| What you will do |
In the records below, find the line containing "号民事判决；三、本判决生效之" and the line containing "# 如何识别类案——案件处理的总体情况8"; please repeat exactly the lines from one to the other, both included, and nothing more.

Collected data

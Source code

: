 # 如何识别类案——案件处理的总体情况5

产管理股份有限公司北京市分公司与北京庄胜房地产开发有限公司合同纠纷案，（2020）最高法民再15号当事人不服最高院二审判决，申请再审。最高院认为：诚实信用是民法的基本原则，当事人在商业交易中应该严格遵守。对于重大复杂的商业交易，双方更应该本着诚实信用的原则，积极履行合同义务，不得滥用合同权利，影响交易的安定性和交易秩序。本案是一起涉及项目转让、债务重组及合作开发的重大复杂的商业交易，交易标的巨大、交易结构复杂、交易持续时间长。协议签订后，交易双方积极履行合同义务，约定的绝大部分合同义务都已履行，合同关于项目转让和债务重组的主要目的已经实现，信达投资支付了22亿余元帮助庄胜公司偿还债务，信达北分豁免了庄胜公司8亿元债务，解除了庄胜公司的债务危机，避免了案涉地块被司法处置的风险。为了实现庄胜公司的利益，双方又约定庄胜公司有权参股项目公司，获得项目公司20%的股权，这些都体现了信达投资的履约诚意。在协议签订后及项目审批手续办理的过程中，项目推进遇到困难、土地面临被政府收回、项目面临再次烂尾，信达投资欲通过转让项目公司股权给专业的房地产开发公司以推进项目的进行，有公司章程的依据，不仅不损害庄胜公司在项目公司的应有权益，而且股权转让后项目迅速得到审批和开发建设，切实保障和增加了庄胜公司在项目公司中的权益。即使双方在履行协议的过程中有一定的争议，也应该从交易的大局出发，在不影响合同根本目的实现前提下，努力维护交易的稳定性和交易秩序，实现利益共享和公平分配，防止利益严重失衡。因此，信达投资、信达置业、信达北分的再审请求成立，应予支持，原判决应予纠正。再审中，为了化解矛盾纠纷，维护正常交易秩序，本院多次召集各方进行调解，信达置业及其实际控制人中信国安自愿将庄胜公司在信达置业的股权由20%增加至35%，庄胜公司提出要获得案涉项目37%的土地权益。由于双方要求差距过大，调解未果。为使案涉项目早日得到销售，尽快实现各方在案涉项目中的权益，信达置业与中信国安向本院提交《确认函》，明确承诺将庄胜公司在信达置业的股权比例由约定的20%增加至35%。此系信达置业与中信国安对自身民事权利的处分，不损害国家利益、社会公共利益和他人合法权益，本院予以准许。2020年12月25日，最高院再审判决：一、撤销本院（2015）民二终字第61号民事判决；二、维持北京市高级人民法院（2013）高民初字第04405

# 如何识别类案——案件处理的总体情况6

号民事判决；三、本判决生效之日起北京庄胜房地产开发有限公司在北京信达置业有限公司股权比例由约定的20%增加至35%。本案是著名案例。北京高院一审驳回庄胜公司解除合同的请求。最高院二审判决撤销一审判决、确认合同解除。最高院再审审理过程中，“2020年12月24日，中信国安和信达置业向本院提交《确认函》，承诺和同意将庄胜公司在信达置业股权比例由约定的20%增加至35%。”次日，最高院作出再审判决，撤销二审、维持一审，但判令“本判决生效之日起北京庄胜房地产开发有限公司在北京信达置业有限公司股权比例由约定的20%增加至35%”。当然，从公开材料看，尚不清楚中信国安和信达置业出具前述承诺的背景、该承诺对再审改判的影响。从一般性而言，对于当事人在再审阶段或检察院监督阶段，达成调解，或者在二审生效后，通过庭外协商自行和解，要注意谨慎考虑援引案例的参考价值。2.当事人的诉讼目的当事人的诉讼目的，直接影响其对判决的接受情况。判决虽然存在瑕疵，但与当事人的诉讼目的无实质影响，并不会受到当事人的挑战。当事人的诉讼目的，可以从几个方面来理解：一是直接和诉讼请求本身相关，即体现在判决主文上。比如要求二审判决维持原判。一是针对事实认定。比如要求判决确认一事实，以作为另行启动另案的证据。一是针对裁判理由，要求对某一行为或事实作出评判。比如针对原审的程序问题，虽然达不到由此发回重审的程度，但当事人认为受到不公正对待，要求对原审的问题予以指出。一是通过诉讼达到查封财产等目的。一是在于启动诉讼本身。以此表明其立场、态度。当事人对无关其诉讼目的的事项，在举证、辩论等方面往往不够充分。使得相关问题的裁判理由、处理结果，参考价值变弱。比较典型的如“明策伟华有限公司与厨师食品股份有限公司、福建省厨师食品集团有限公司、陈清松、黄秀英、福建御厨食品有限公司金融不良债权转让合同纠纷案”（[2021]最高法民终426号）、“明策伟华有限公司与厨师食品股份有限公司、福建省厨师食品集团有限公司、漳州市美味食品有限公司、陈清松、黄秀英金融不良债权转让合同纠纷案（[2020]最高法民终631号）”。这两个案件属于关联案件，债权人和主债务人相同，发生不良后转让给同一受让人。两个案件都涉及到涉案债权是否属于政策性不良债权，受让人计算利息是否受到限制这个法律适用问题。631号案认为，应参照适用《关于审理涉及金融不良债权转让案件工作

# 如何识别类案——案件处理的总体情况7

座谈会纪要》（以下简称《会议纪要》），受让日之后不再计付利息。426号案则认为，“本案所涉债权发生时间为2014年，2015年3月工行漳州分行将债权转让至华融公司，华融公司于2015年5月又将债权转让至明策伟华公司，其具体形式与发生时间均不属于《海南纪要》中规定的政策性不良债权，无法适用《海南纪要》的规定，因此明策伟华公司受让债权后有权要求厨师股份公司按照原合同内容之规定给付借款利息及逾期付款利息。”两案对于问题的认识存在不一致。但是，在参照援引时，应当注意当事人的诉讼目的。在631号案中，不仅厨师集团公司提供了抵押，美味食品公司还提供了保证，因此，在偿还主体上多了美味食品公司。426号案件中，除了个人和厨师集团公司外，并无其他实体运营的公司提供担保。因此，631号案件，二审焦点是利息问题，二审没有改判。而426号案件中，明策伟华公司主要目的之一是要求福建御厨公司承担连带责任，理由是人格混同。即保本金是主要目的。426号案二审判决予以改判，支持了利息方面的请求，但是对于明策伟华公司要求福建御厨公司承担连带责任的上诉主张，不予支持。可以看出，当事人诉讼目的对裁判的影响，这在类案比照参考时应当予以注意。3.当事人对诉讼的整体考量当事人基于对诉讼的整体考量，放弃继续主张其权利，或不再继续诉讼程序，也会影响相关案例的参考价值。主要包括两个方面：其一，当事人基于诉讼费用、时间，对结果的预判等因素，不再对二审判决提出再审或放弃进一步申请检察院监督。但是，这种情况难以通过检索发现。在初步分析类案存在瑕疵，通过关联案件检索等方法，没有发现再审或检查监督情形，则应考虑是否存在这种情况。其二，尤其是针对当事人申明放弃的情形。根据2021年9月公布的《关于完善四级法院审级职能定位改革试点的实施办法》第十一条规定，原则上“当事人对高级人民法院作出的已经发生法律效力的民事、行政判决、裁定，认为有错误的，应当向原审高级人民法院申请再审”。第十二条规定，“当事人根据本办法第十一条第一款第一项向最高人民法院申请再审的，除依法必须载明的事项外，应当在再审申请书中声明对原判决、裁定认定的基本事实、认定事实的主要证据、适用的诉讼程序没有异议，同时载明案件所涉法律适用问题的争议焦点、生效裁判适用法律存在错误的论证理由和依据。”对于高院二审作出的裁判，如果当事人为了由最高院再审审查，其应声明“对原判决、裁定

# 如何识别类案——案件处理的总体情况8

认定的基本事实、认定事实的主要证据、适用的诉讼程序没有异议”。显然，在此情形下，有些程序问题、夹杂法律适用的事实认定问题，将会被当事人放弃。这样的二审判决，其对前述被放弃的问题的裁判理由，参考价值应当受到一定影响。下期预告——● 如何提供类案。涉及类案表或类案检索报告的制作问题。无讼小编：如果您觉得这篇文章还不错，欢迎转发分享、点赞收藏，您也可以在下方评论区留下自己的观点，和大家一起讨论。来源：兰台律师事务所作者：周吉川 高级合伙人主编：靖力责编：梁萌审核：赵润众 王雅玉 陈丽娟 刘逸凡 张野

| Solution to this problem |
号民事判决；三、本判决生效之日起北京庄胜房地产开发有限公司在北京信达置业有限公司股权比例由约定的20%增加至35%。本案是著名案例。北京高院一审驳回庄胜公司解除合同的请求。最高院二审判决撤销一审判决、确认合同解除。最高院再审审理过程中，“2020年12月24日，中信国安和信达置业向本院提交《确认函》，承诺和同意将庄胜公司在信达置业股权比例由约定的20%增加至35%。”次日，最高院作出再审判决，撤销二审、维持一审，但判令“本判决生效之日起北京庄胜房地产开发有限公司在北京信达置业有限公司股权比例由约定的20%增加至35%”。当然，从公开材料看，尚不清楚中信国安和信达置业出具前述承诺的背景、该承诺对再审改判的影响。从一般性而言，对于当事人在再审阶段或检察院监督阶段，达成调解，或者在二审生效后，通过庭外协商自行和解，要注意谨慎考虑援引案例的参考价值。2.当事人的诉讼目的当事人的诉讼目的，直接影响其对判决的接受情况。判决虽然存在瑕疵，但与当事人的诉讼目的无实质影响，并不会受到当事人的挑战。当事人的诉讼目的，可以从几个方面来理解：一是直接和诉讼请求本身相关，即体现在判决主文上。比如要求二审判决维持原判。一是针对事实认定。比如要求判决确认一事实，以作为另行启动另案的证据。一是针对裁判理由，要求对某一行为或事实作出评判。比如针对原审的程序问题，虽然达不到由此发回重审的程度，但当事人认为受到不公正对待，要求对原审的问题予以指出。一是通过诉讼达到查封财产等目的。一是在于启动诉讼本身。以此表明其立场、态度。当事人对无关其诉讼目的的事项，在举证、辩论等方面往往不够充分。使得相关问题的裁判理由、处理结果，参考价值变弱。比较典型的如“明策伟华有限公司与厨师食品股份有限公司、福建省厨师食品集团有限公司、陈清松、黄秀英、福建御厨食品有限公司金融不良债权转让合同纠纷案”（[2021]最高法民终426号）、“明策伟华有限公司与厨师食品股份有限公司、福建省厨师食品集团有限公司、漳州市美味食品有限公司、陈清松、黄秀英金融不良债权转让合同纠纷案（[2020]最高法民终631号）”。这两个案件属于关联案件，债权人和主债务人相同，发生不良后转让给同一受让人。两个案件都涉及到涉案债权是否属于政策性不良债权，受让人计算利息是否受到限制这个法律适用问题。631号案认为，应参照适用《关于审理涉及金融不良债权转让案件工作

# 如何识别类案——案件处理的总体情况7

座谈会纪要》（以下简称《会议纪要》），受让日之后不再计付利息。426号案则认为，“本案所涉债权发生时间为2014年，2015年3月工行漳州分行将债权转让至华融公司，华融公司于2015年5月又将债权转让至明策伟华公司，其具体形式与发生时间均不属于《海南纪要》中规定的政策性不良债权，无法适用《海南纪要》的规定，因此明策伟华公司受让债权后有权要求厨师股份公司按照原合同内容之规定给付借款利息及逾期付款利息。”两案对于问题的认识存在不一致。但是，在参照援引时，应当注意当事人的诉讼目的。在631号案中，不仅厨师集团公司提供了抵押，美味食品公司还提供了保证，因此，在偿还主体上多了美味食品公司。426号案件中，除了个人和厨师集团公司外，并无其他实体运营的公司提供担保。因此，631号案件，二审焦点是利息问题，二审没有改判。而426号案件中，明策伟华公司主要目的之一是要求福建御厨公司承担连带责任，理由是人格混同。即保本金是主要目的。426号案二审判决予以改判，支持了利息方面的请求，但是对于明策伟华公司要求福建御厨公司承担连带责任的上诉主张，不予支持。可以看出，当事人诉讼目的对裁判的影响，这在类案比照参考时应当予以注意。3.当事人对诉讼的整体考量当事人基于对诉讼的整体考量，放弃继续主张其权利，或不再继续诉讼程序，也会影响相关案例的参考价值。主要包括两个方面：其一，当事人基于诉讼费用、时间，对结果的预判等因素，不再对二审判决提出再审或放弃进一步申请检察院监督。但是，这种情况难以通过检索发现。在初步分析类案存在瑕疵，通过关联案件检索等方法，没有发现再审或检查监督情形，则应考虑是否存在这种情况。其二，尤其是针对当事人申明放弃的情形。根据2021年9月公布的《关于完善四级法院审级职能定位改革试点的实施办法》第十一条规定，原则上“当事人对高级人民法院作出的已经发生法律效力的民事、行政判决、裁定，认为有错误的，应当向原审高级人民法院申请再审”。第十二条规定，“当事人根据本办法第十一条第一款第一项向最高人民法院申请再审的，除依法必须载明的事项外，应当在再审申请书中声明对原判决、裁定认定的基本事实、认定事实的主要证据、适用的诉讼程序没有异议，同时载明案件所涉法律适用问题的争议焦点、生效裁判适用法律存在错误的论证理由和依据。”对于高院二审作出的裁判，如果当事人为了由最高院再审审查，其应声明“对原判决、裁定

# 如何识别类案——案件处理的总体情况8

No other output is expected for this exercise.